Because the episodes are only about five minutes long, waiting for more than a month for the next installment can seem like a chore, but the voting is always fun and the shows are bizarre enough to keep even the most ADD-ridden minds intrigued (case in point, see the first episode of Moonshine for a taste of this cool and trippy tale about a journalist on the trail of aliens in LA). The site is easy to navigate, with great info on the cast and crew, the history and the process of making the site, as well as the episodes. With It’s All In Your Hands, Winderbaum has given the audience a chance to influence the action, and the empowerment feels good. Think the hot heroine should kill her boyfriend when he forces her to take the evil pill? Me too. Let’s make it happen.
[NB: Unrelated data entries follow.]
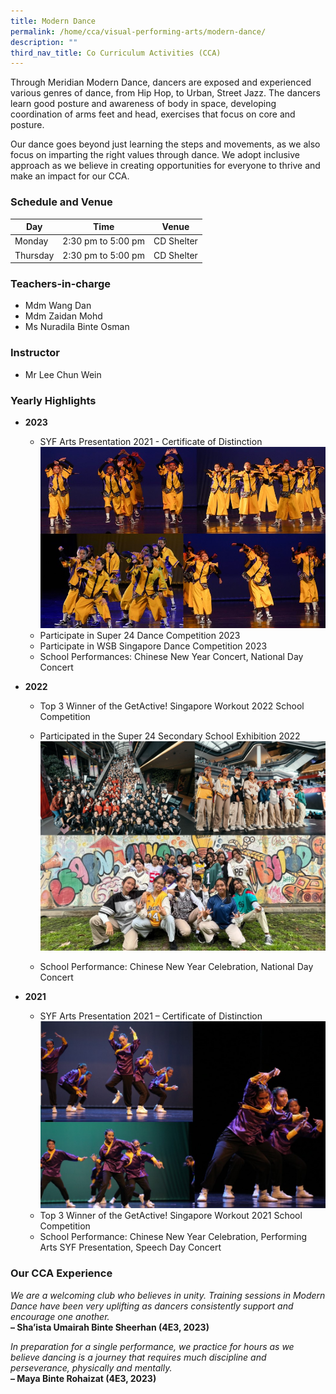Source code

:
 ```yaml
---
title: Modern Dance
permalink: /home/cca/visual-performing-arts/modern-dance/
description: ""
third_nav_title: Co Curriculum Activities (CCA)
---
```

Through Meridian Modern Dance, dancers are exposed and experienced various genres of dance, from Hip Hop, to Urban, Street Jazz. The dancers learn good posture and awareness of body in space, developing coordination of arms feet and head, exercises that focus on core and posture. 

Our dance goes beyond just learning the steps and movements, as we also focus on imparting the right values through dance. We adopt inclusive approach as we believe in creating opportunities for everyone to thrive and make an impact for our CCA.


### Schedule and Venue

|Day|Time|Venue|
|---|---|---|
|Monday|2:30 pm to 5:00 pm| CD Shelter|
|Thursday|2:30 pm to 5:00 pm| CD Shelter|


### Teachers-in-charge

*   Mdm Wang Dan
*   Mdm Zaidan Mohd
*   Ms Nuradila Binte Osman

### Instructor

*   Mr Lee Chun Wein



### Yearly Highlights

* **2023**

    * SYF Arts Presentation 2021 - Certificate of Distinction
     ![SYF Arts Presentation 2023](/images/CCA/Modern%20Dance/dance_2023_01.jpg)
    * Participate in Super 24 Dance Competition 2023
    * Participate in WSB Singapore Dance Competition 2023
    * School Performances: Chinese New Year Concert, National Day Concert
     
    
* **2022**

    * Top 3 Winner of the GetActive! Singapore Workout 2022 School Competition
    * Participated in the Super 24 Secondary School Exhibition 2022
     ![Super 24 Secondary School Exhibition 2022](/images/CCA/Modern%20Dance/dance_2022_01.jpg)

    * School Performance: Chinese New Year Celebration, National Day Concert
     

* **2021**

    * SYF Arts Presentation 2021 – Certificate of Distinction
     ![SYF Arts Presentation 2021 ](/images/CCA/Modern%20Dance/dance_2021_01.jpg)
    * Top 3 Winner of the GetActive! Singapore Workout 2021 School Competition
    * School Performance: Chinese New Year Celebration, Performing Arts SYF Presentation, Speech Day Concert


### Our CCA Experience

*We are a welcoming club who believes in unity. Training sessions in Modern Dance have been very uplifting as dancers consistently support and encourage one another.*<br>
**– Sha’ista Umairah Binte Sheerhan (4E3, 2023)**

*In preparation for a single performance, we practice for hours as we believe dancing is a journey that requires much discipline and perseverance, physically and mentally.*<br>
**– Maya Binte Rohaizat (4E3, 2023)**
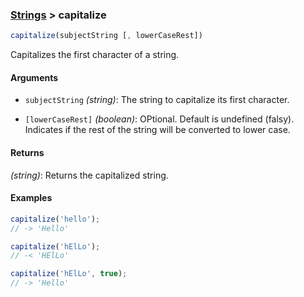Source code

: ### [Strings](../) > capitalize

```js
capitalize(subjectString [, lowerCaseRest])
```

Capitalizes the first character of a string.

#### Arguments

- `subjectString` _(string)_: The string to capitalize its first character.

- `[lowerCaseRest]` _(boolean)_: OPtional. Default is undefined (falsy). Indicates if the rest of the string will be converted to lower case.

#### Returns

_(string)_: Returns the capitalized string.

#### Examples
```js
capitalize('hello');
// -> 'Hello'

capitalize('hElLo');
// -< 'HElLo'

capitalize('hElLo', true);
// -> 'Hello'
```
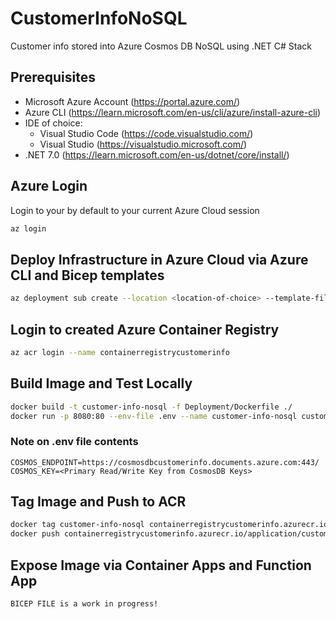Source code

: # CustomerInfoNoSQL
Customer info stored into Azure Cosmos DB NoSQL using .NET C# Stack

## Prerequisites

- Microsoft Azure Account (https://portal.azure.com/)
- Azure CLI (https://learn.microsoft.com/en-us/cli/azure/install-azure-cli)
- IDE of choice:
    - Visual Studio Code (https://code.visualstudio.com/)
    - Visual Studio (https://visualstudio.microsoft.com/)
- .NET 7.0 (https://learn.microsoft.com/en-us/dotnet/core/install/)

## Azure Login

Login to your by default to your current Azure Cloud session

```bash
az login
```

## Deploy Infrastructure in Azure Cloud via Azure CLI and Bicep templates

```bash
az deployment sub create --location <location-of-choice> --template-file Deployment/main.bicep
```

## Login to created Azure Container Registry

```bash
az acr login --name containerregistrycustomerinfo
```

## Build Image and Test Locally

```bash
docker build -t customer-info-nosql -f Deployment/Dockerfile ./
docker run -p 8080:80 --env-file .env --name customer-info-nosql customer-info-nosql
```

### Note on .env file contents
```
COSMOS_ENDPOINT=https://cosmosdbcustomerinfo.documents.azure.com:443/
COSMOS_KEY=<Primary Read/Write Key from CosmosDB Keys>
```

## Tag Image and Push to ACR

```bash
docker tag customer-info-nosql containerregistrycustomerinfo.azurecr.io/application/customer_info
docker push containerregistrycustomerinfo.azurecr.io/application/customer_info
```

## Expose Image via Container Apps and Function App

```bash
BICEP FILE is a work in progress!
```
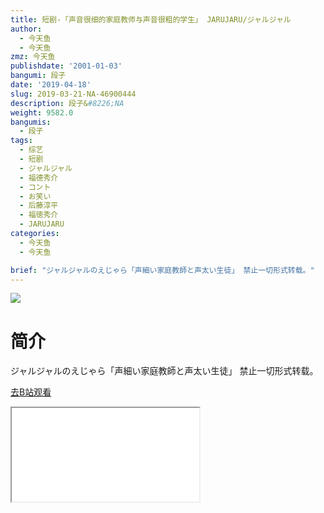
 ```yaml
---
title: 短剧-「声音很细的家庭教师与声音很粗的学生」 JARUJARU/ジャルジャル
author:
  - 今天鱼
  - 今天鱼
zmz: 今天鱼
publishdate: '2001-01-03'
bangumi: 段子
date: '2019-04-18'
slug: 2019-03-21-NA-46900444
description: 段子&#8226;NA
weight: 9582.0
bangumis:
  - 段子
tags:
  - 综艺
  - 短剧
  - ジャルジャル
  - 福德秀介
  - コント
  - お笑い
  - 后藤淳平
  - 福徳秀介
  - JARUJARU
categories:
  - 今天鱼
  - 今天鱼

brief: "ジャルジャルのえじゃら「声細い家庭教師と声太い生徒」 禁止一切形式转载。"
---
```

![](https://i.imgur.com/CXAajkV.jpg)
# 简介  
ジャルジャルのえじゃら「声細い家庭教師と声太い生徒」
禁止一切形式转载。  

[去B站观看](https://www.bilibili.com/video/av46900444/)
<div class ="resp-container"><iframe class="testiframe" src="//player.bilibili.com/player.html?aid=46900444"", scrolling="no", allowfullscreen="true" > </iframe></div> 
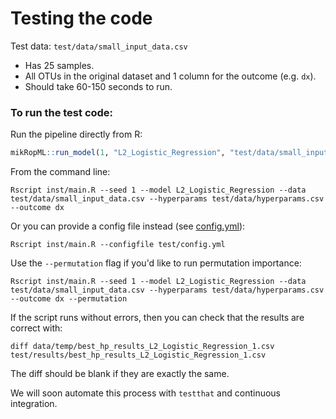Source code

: # Testing the code

Test data: `test/data/small_input_data.csv`

- Has 25 samples.
- All OTUs in the original dataset and 1 column for the outcome (e.g. `dx`).
- Should take 60-150 seconds to run.

### To run the test code:

Run the pipeline directly from R:
```R
mikRopML::run_model(1, "L2_Logistic_Regression", "test/data/small_input_data.csv", "test/data/hyperparams.csv", "dx", permutation = FALSE)
```

From the command line:
```
Rscript inst/main.R --seed 1 --model L2_Logistic_Regression --data  test/data/small_input_data.csv --hyperparams test/data/hyperparams.csv --outcome dx
```

Or you can provide a config file instead (see [config.yml](config.yml)):
```
Rscript inst/main.R --configfile test/config.yml
```

Use the `--permutation` flag if you'd like to run permutation importance:
```
Rscript inst/main.R --seed 1 --model L2_Logistic_Regression --data  test/data/small_input_data.csv --hyperparams test/data/hyperparams.csv --outcome dx --permutation
```

If the script runs without errors, then you can check that the results are correct with:
```
diff data/temp/best_hp_results_L2_Logistic_Regression_1.csv test/results/best_hp_results_L2_Logistic_Regression_1.csv
```

The diff should be blank if they are exactly the same.

We will soon automate this process with `testthat` and continuous integration.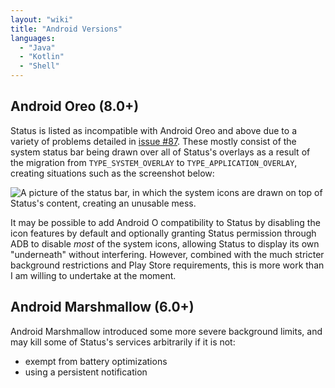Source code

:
 ```yaml
---
layout: "wiki"
title: "Android Versions"
languages: 
  - "Java"
  - "Kotlin"
  - "Shell"
---
```


## Android Oreo (8.0+)

Status is listed as incompatible with Android Oreo and above due to a variety
of problems detailed in [issue #87][issue87]. These mostly consist of the
system status bar being drawn over all of Status's overlays as a result of the
migration from `TYPE_SYSTEM_OVERLAY` to `TYPE_APPLICATION_OVERLAY`, creating
situations such as the screenshot below:

[issue87]: https://jfenn.me/redirects/?t=github&d=Status/issues/87

![A picture of the status bar, in which the system icons are drawn on top of Status's content, creating an unusable mess.](https://user-images.githubusercontent.com/13000407/55281014-628ea180-5304-11e9-9a3d-79e3eeb084a9.png)

It may be possible to add Android O compatibility to Status by disabling the
icon features by default and optionally granting Status permission through ADB
to disable _most_ of the system icons, allowing Status to display its own
"underneath" without interfering. However, combined with the much stricter
background restrictions and Play Store requirements, this is more work than
I am willing to undertake at the moment.

## Android Marshmallow (6.0+)

Android Marshmallow introduced some more severe background limits, and may kill
some of Status's services arbitrarily if it is not:

* exempt from battery optimizations
* using a persistent notification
Though Satacracy 88 is the star of the site, as it was the first of Winderbaum’s projects, I found myself most excited about Find Me, which is like Blind Date meets American Idol without the glory of either Roger Lodge or Randy Jackson.
Each month, viewers follow Spencer, the hapless yet charming hero, on his dates with women of our choosing. From the first episode, it is clear America is not going to choose Miko (aka Kim Chee), the cure Korean, or her terrible raps about our hero. But can Spencer right the ship when he discovers that his newfound Janet is actually the sister of recently spurned Emily?